When Floyd's kite gets stuck in a tree, he's determined to get it out. But how? Well, by knocking it down with his shoe, of course. But strangely enough, it too gets stuck. And the only logical course of action . . . is to throw his other shoe. Only now it's stuck! Surely there must be something he can use to get his kite unstuck. An orangutan? A boat? His front door? Yes, yes, and yes. And that's only the beginning. Stuck is Oliver Jeffers' most absurdly funny story since The Incredible Book-Eating Boy. Childlike in concept and vibrantly illustrated as only Oliver Jeffers could, here is a picture book worth rescuing from any tree.
Select format:
Hardcover
$19.99

Kirkus Reviews

Starred Review
Jeffers' light-handed illustrations are hilariously droll . . . The giggle-inducing conclusion leaves some stuff, um, up in the air.

Booklist

With deceptive simplicity and sophisticated illustration, this comic look at problem solving will have wide appeal.

Publishers Weekly

In an exuberantly absurd tale that recalls the old woman who swallowed a fly, a boy named Floyd goes to ridiculous lengths to remove his kite from a tree.

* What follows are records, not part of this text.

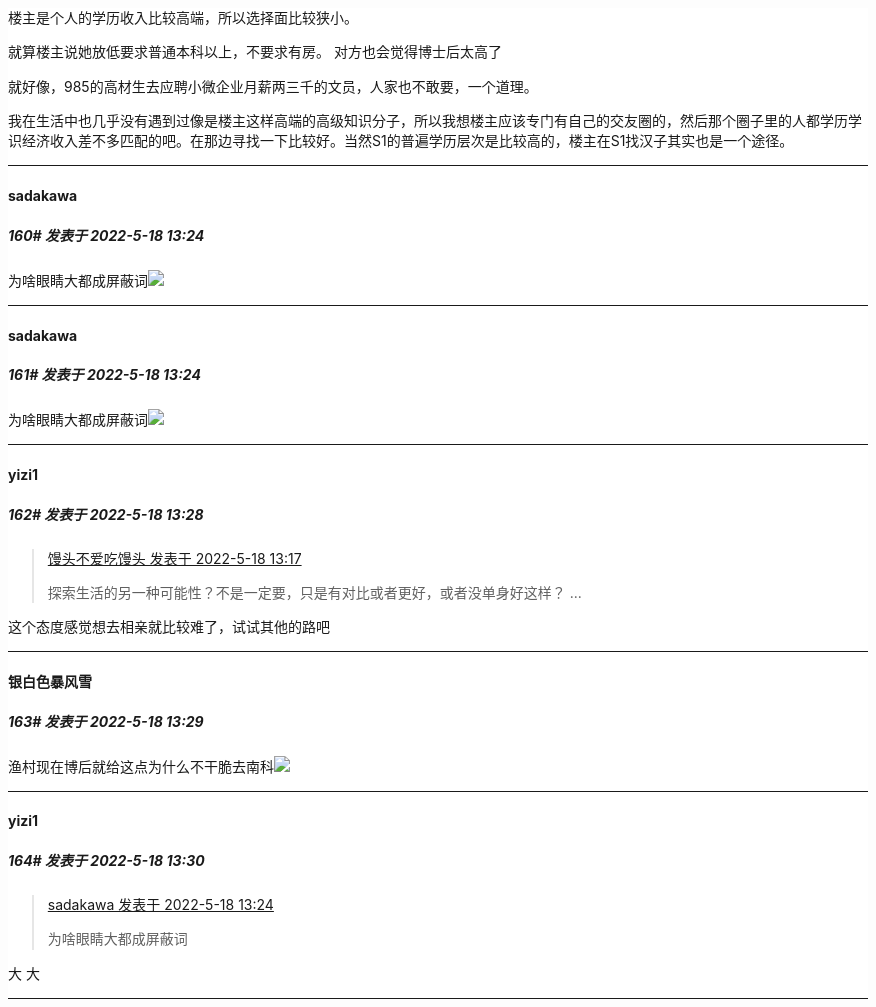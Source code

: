 楼主是个人的学历收入比较高端，所以选择面比较狭小。

就算楼主说她放低要求普通本科以上，不要求有房。 对方也会觉得博士后太高了

就好像，985的高材生去应聘小微企业月薪两三千的文员，人家也不敢要，一个道理。

我在生活中也几乎没有遇到过像是楼主这样高端的高级知识分子，所以我想楼主应该专门有自己的交友圈的，然后那个圈子里的人都学历学识经济收入差不多匹配的吧。在那边寻找一下比较好。当然S1的普遍学历层次是比较高的，楼主在S1找汉子其实也是一个途径。

*****

####  sadakawa  
##### 160#       发表于 2022-5-18 13:24

为啥眼睛大都成屏蔽词<img src="https://static.saraba1st.com/image/smiley/face2017/117.png" referrerpolicy="no-referrer">

*****

####  sadakawa  
##### 161#       发表于 2022-5-18 13:24

为啥眼睛大都成屏蔽词<img src="https://static.saraba1st.com/image/smiley/face2017/117.png" referrerpolicy="no-referrer">

*****

####  yizi1  
##### 162#       发表于 2022-5-18 13:28

<blockquote><a href="httphttps://bbs.saraba1st.com/2b/forum.php?mod=redirect&amp;goto=findpost&amp;pid=55893296&amp;ptid=2070049" target="_blank">馒头不爱吃馒头 发表于 2022-5-18 13:17</a>

探索生活的另一种可能性？不是一定要，只是有对比或者更好，或者没单身好这样？ ...</blockquote>
这个态度感觉想去相亲就比较难了，试试其他的路吧

*****

####  银白色暴风雪  
##### 163#       发表于 2022-5-18 13:29

渔村现在博后就给这点为什么不干脆去南科<img src="https://static.saraba1st.com/image/smiley/face2017/001.png" referrerpolicy="no-referrer">

*****

####  yizi1  
##### 164#       发表于 2022-5-18 13:30

<blockquote><a href="httphttps://bbs.saraba1st.com/2b/forum.php?mod=redirect&amp;goto=findpost&amp;pid=55893379&amp;ptid=2070049" target="_blank">sadakawa 发表于 2022-5-18 13:24</a>

为啥眼睛大都成屏蔽词</blockquote>
大 大



*****
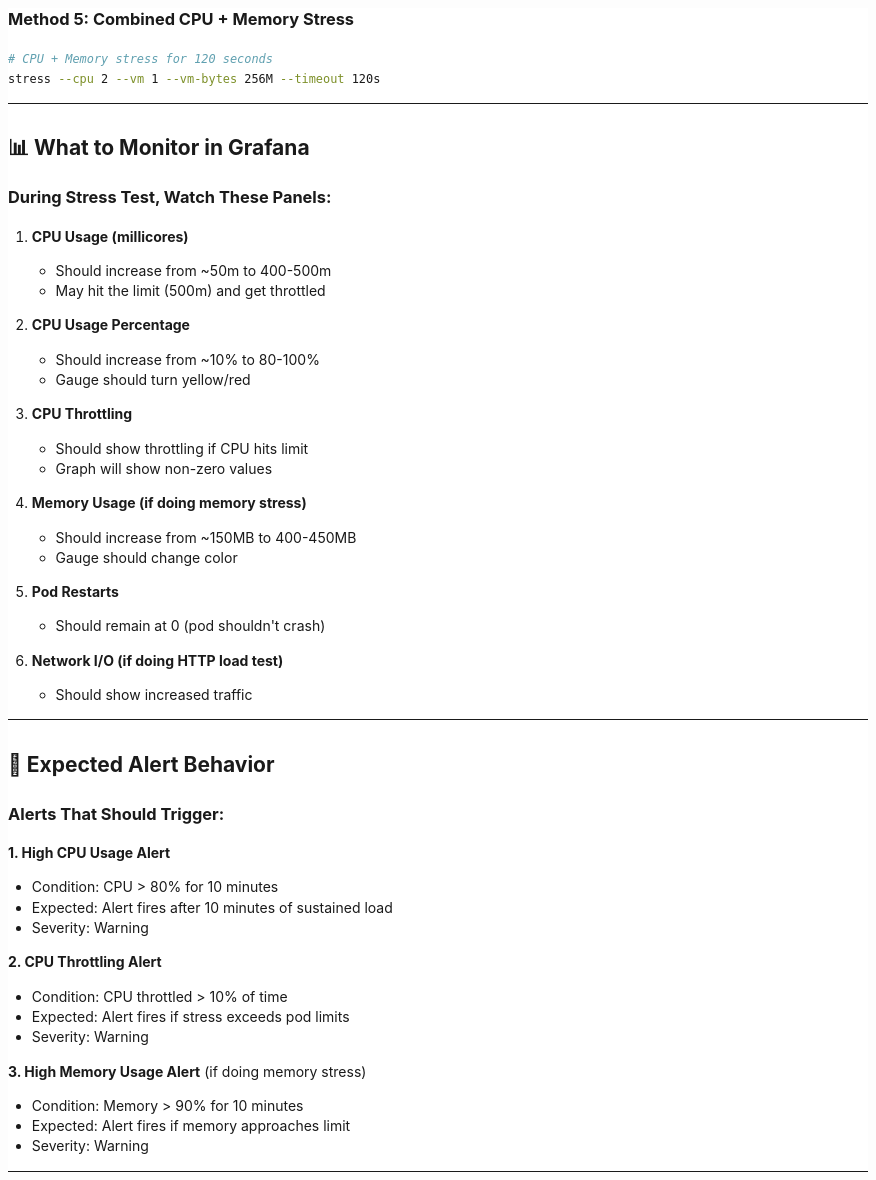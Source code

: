 ### **Method 5: Combined CPU + Memory Stress**

```bash
# CPU + Memory stress for 120 seconds
stress --cpu 2 --vm 1 --vm-bytes 256M --timeout 120s
```

---

## 📊 What to Monitor in Grafana

### **During Stress Test, Watch These Panels:**

1. **CPU Usage (millicores)**
   - Should increase from ~50m to 400-500m
   - May hit the limit (500m) and get throttled

2. **CPU Usage Percentage**
   - Should increase from ~10% to 80-100%
   - Gauge should turn yellow/red

3. **CPU Throttling**
   - Should show throttling if CPU hits limit
   - Graph will show non-zero values

4. **Memory Usage (if doing memory stress)**
   - Should increase from ~150MB to 400-450MB
   - Gauge should change color

5. **Pod Restarts**
   - Should remain at 0 (pod shouldn't crash)

6. **Network I/O (if doing HTTP load test)**
   - Should show increased traffic

---

## 🚨 Expected Alert Behavior

### **Alerts That Should Trigger:**

**1. High CPU Usage Alert**
- Condition: CPU > 80% for 10 minutes
- Expected: Alert fires after 10 minutes of sustained load
- Severity: Warning

**2. CPU Throttling Alert**
- Condition: CPU throttled > 10% of time
- Expected: Alert fires if stress exceeds pod limits
- Severity: Warning

**3. High Memory Usage Alert** (if doing memory stress)
- Condition: Memory > 90% for 10 minutes
- Expected: Alert fires if memory approaches limit
- Severity: Warning

---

Floyd tosses his sneakers, then his cat, into the leafy branches, and when they get stuck, too, he fetches a ladder. "He was going to sort this out once and for all... and up he threw it. I'm sure you can guess what happened." Each spread pictures Floyd pitching another item into the tree and growing increasingly frustrated: a bike, a kitchen sink, the milkman, a fire truck, and "a curious whale, in the wrong place at the wrong time... and they all got stuck." Jeffers (The Incredible Book Eating Boy) pictures the extravagant accumulation in abstract pencil-and-gouache doodles, with hand-lettered text to set a conversational tone. The tall, narrow format reinforces the tree's height in comparison to small, stick-figure Floyd. Jeffers's droll resolution--the kite comes down, although afterward Floyd "could have sworn there was something he was forgetting"--is testament to the boy's single-mindedness and the chaos he leaves in his wake. Ages 3-5. (Nov.)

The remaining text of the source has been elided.